(Work request):
Your response should contain each line of the data that includes "toggle".

BEGIN Extracted records

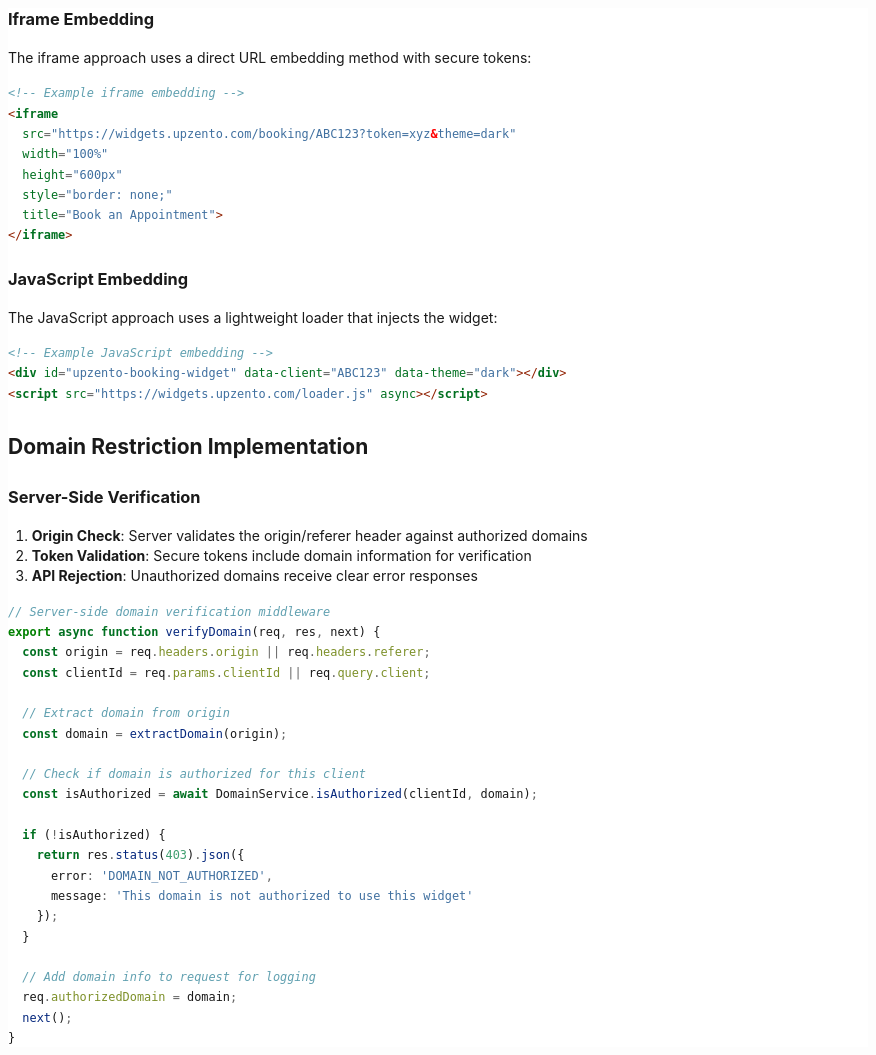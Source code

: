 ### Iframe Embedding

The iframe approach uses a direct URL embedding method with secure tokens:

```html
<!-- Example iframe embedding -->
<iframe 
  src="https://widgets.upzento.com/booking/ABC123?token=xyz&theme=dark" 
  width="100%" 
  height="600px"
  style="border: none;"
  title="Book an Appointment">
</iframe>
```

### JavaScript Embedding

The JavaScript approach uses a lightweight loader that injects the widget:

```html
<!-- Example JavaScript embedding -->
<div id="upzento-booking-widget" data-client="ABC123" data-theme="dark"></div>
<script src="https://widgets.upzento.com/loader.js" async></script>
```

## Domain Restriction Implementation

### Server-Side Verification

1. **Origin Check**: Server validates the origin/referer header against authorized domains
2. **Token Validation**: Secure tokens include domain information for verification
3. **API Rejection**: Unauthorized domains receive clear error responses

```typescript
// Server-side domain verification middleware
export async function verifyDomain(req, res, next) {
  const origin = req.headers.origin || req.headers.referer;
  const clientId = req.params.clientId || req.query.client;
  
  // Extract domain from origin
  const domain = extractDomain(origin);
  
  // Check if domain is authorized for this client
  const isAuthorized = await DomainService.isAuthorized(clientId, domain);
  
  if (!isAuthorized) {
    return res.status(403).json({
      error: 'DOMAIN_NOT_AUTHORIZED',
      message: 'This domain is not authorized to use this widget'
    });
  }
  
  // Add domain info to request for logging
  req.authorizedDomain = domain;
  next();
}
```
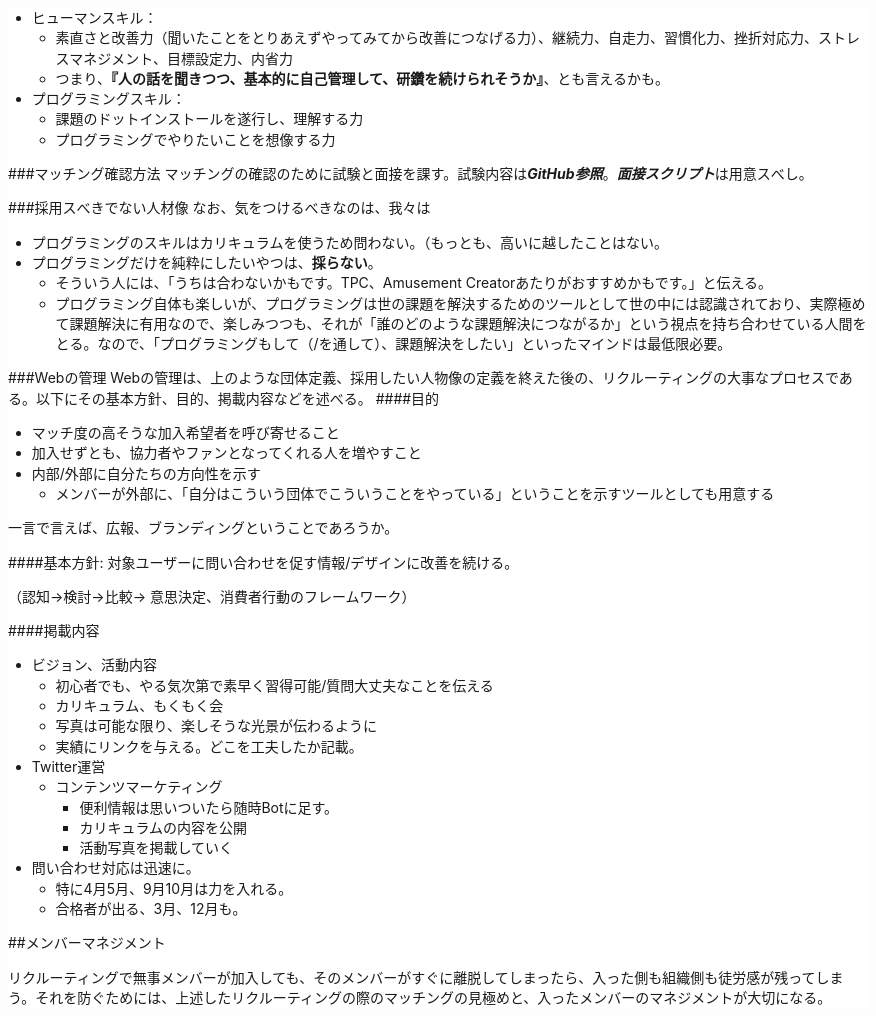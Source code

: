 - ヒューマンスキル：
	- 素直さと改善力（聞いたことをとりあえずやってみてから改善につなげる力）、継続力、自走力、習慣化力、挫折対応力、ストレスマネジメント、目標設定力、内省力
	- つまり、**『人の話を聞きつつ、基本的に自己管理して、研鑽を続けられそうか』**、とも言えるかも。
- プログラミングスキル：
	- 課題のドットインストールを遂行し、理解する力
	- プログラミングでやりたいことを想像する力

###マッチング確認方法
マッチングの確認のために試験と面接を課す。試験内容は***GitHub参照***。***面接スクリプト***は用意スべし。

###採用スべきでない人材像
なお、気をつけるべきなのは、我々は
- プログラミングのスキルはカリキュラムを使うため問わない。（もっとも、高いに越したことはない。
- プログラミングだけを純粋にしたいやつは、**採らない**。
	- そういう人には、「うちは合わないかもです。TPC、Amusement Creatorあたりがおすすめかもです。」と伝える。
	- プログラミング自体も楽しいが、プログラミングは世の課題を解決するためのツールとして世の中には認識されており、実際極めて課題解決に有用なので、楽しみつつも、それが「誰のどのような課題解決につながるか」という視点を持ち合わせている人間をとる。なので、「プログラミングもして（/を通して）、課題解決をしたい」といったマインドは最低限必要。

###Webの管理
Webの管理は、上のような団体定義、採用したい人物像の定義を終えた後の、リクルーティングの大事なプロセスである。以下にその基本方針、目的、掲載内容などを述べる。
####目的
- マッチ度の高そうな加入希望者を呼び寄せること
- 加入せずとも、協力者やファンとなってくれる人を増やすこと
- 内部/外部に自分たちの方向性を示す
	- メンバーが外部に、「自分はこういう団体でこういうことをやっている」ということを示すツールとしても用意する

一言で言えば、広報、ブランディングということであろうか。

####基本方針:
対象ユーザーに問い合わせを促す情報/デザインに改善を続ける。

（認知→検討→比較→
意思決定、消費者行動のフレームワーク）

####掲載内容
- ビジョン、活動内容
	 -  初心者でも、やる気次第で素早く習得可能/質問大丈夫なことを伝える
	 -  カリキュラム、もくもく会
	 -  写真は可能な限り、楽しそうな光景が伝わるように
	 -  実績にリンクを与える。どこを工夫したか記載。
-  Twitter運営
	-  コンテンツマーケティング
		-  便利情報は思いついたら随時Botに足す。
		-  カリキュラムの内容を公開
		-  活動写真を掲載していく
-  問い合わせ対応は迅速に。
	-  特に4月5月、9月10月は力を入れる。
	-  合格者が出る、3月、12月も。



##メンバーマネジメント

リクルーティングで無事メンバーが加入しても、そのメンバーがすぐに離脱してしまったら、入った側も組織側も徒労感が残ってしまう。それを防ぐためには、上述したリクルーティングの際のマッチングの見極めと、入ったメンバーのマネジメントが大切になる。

END Extracted records
BEGIN Extracted records

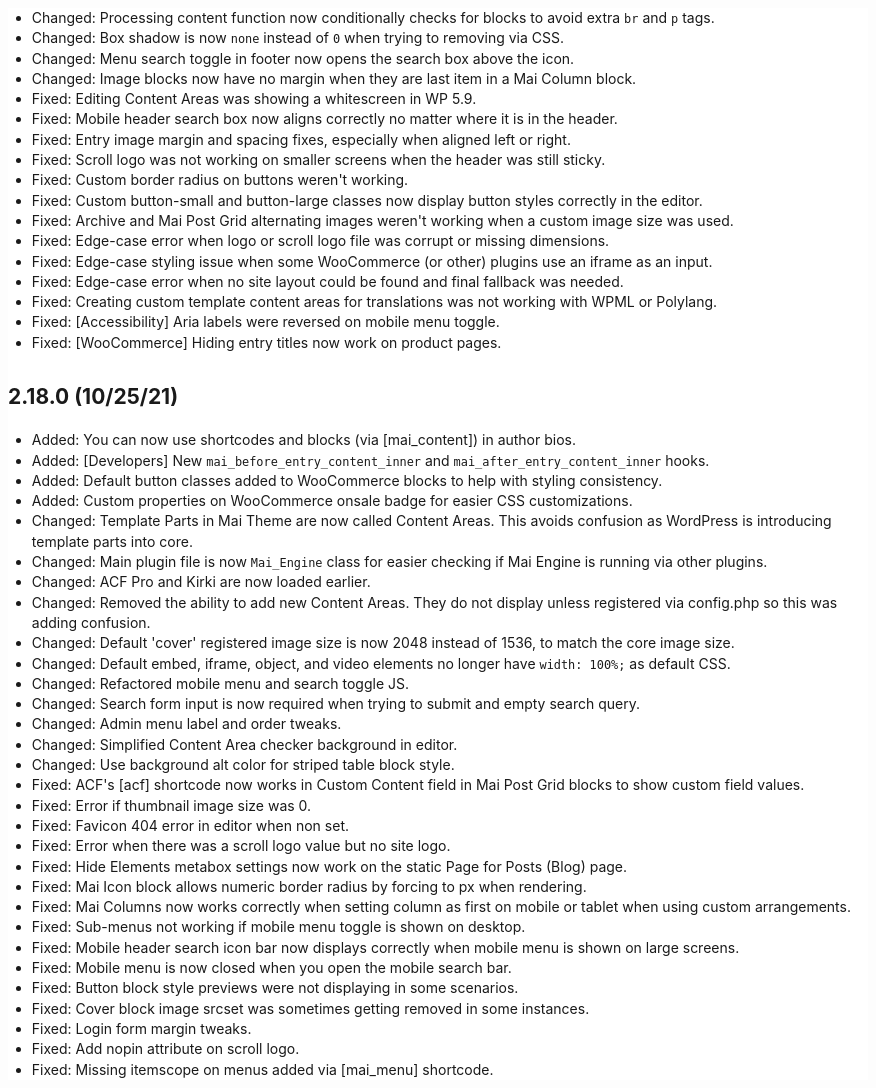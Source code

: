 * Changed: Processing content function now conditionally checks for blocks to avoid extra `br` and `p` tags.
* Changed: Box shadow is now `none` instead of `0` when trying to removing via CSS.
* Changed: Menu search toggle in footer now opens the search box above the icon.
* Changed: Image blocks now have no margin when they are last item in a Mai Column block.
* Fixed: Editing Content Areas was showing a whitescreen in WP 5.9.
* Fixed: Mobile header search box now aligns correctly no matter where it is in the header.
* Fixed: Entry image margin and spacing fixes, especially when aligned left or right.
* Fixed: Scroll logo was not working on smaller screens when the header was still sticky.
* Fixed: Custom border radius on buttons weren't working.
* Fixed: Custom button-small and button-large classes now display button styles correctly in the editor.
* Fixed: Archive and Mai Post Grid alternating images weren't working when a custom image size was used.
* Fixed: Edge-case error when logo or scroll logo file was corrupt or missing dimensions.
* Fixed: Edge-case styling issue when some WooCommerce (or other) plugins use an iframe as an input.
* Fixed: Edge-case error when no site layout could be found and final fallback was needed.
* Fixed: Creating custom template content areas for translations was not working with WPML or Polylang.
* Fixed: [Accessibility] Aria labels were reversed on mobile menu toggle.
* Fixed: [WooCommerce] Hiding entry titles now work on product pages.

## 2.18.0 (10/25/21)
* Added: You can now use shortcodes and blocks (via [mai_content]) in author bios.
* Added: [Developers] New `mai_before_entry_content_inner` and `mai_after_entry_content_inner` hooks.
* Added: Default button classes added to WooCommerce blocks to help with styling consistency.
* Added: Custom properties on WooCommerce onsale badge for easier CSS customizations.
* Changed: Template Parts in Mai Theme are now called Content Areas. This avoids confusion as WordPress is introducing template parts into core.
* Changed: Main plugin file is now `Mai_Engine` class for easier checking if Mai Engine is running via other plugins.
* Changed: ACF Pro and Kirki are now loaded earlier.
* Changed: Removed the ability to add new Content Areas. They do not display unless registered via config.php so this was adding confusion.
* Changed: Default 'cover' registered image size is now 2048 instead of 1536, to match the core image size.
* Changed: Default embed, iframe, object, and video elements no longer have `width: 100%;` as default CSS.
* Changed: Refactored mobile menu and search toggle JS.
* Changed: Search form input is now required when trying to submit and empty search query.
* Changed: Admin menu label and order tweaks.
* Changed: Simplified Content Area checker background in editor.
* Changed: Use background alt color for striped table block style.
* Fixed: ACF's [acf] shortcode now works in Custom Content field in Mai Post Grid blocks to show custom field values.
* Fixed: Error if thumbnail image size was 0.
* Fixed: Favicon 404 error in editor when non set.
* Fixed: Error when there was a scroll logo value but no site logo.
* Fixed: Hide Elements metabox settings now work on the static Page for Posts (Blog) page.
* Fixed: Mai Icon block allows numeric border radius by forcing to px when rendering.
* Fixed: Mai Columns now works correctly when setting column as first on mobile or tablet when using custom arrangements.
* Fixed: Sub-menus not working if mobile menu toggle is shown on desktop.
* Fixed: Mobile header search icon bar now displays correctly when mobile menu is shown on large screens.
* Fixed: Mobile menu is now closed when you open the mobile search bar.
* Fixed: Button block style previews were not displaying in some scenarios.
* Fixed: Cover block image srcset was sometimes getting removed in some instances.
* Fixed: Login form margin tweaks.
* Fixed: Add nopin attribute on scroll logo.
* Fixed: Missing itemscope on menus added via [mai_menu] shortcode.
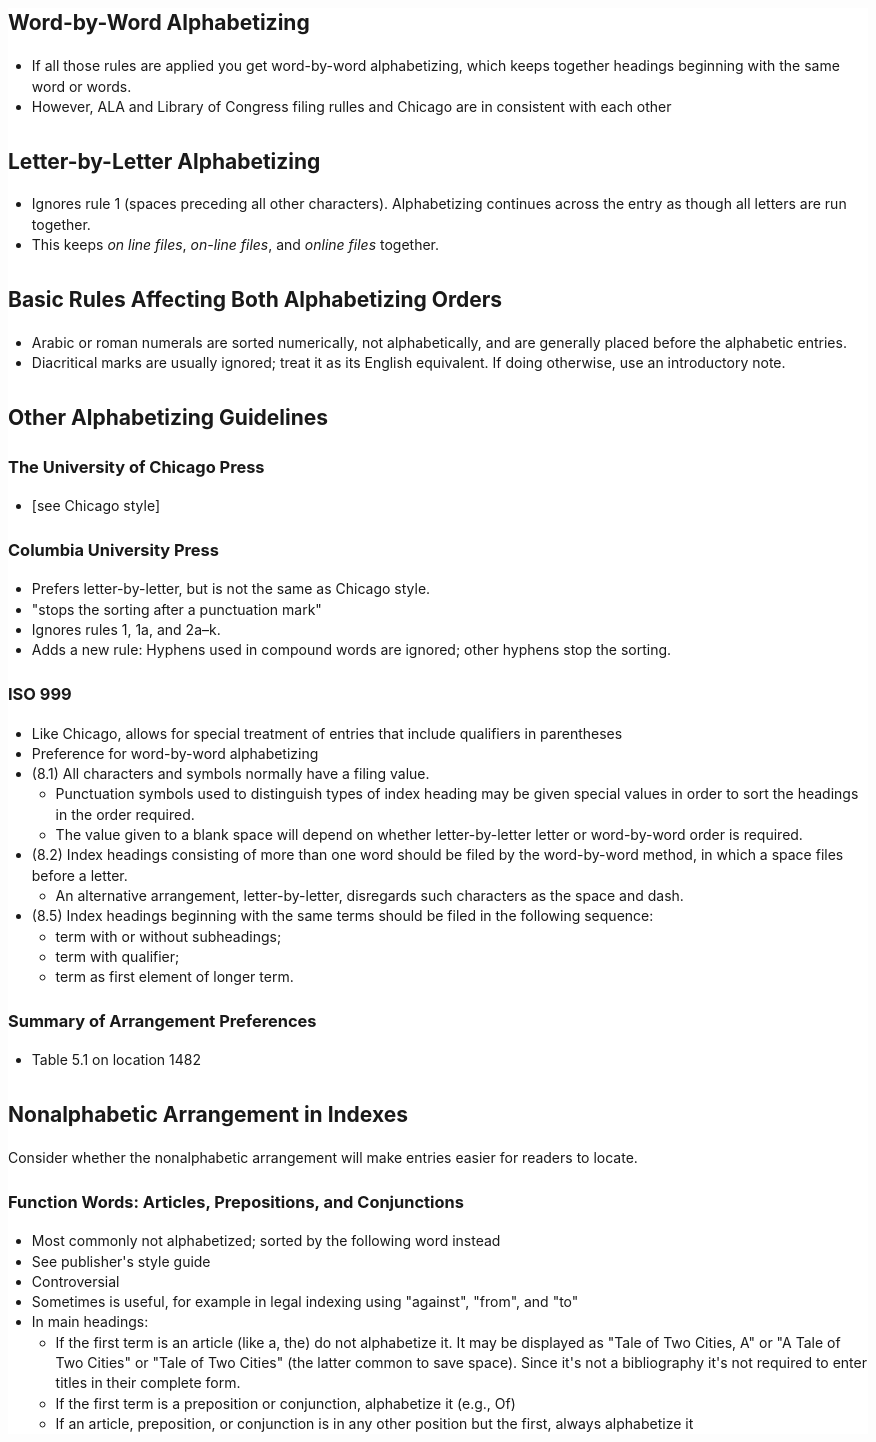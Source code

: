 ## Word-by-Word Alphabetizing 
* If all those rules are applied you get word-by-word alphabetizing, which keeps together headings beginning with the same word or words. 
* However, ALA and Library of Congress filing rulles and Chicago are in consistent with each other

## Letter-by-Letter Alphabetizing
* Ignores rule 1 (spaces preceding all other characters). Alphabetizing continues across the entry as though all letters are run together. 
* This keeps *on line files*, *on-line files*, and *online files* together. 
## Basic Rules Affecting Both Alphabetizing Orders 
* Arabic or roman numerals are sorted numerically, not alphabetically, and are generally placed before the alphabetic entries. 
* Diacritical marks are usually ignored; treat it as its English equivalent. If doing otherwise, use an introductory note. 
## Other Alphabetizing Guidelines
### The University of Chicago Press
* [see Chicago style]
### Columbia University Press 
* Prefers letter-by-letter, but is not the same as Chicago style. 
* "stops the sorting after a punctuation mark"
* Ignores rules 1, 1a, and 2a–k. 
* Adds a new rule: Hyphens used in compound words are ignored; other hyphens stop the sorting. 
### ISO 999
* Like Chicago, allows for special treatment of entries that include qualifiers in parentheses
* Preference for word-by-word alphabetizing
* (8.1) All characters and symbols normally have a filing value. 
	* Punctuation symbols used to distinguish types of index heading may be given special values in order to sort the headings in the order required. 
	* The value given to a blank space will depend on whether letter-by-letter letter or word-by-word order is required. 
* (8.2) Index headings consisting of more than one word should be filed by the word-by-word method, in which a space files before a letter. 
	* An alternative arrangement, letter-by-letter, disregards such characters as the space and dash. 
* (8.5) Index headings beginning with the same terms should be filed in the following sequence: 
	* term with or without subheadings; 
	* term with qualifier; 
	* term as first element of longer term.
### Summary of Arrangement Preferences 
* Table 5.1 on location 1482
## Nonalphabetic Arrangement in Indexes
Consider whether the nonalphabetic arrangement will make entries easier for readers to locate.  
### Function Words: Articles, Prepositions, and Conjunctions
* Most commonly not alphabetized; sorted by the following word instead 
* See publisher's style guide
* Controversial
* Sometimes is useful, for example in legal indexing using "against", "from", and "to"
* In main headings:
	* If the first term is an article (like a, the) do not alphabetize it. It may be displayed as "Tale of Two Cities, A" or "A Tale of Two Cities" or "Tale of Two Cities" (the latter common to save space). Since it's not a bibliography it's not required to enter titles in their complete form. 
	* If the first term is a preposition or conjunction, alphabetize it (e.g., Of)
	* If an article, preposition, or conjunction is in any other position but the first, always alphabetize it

END Extracted records

(Output below):
* Changed: Menu search toggle in footer now opens the search box above the icon.
* Fixed: [Accessibility] Aria labels were reversed on mobile menu toggle.
* Changed: Refactored mobile menu and search toggle JS.
* Fixed: Sub-menus not working if mobile menu toggle is shown on desktop.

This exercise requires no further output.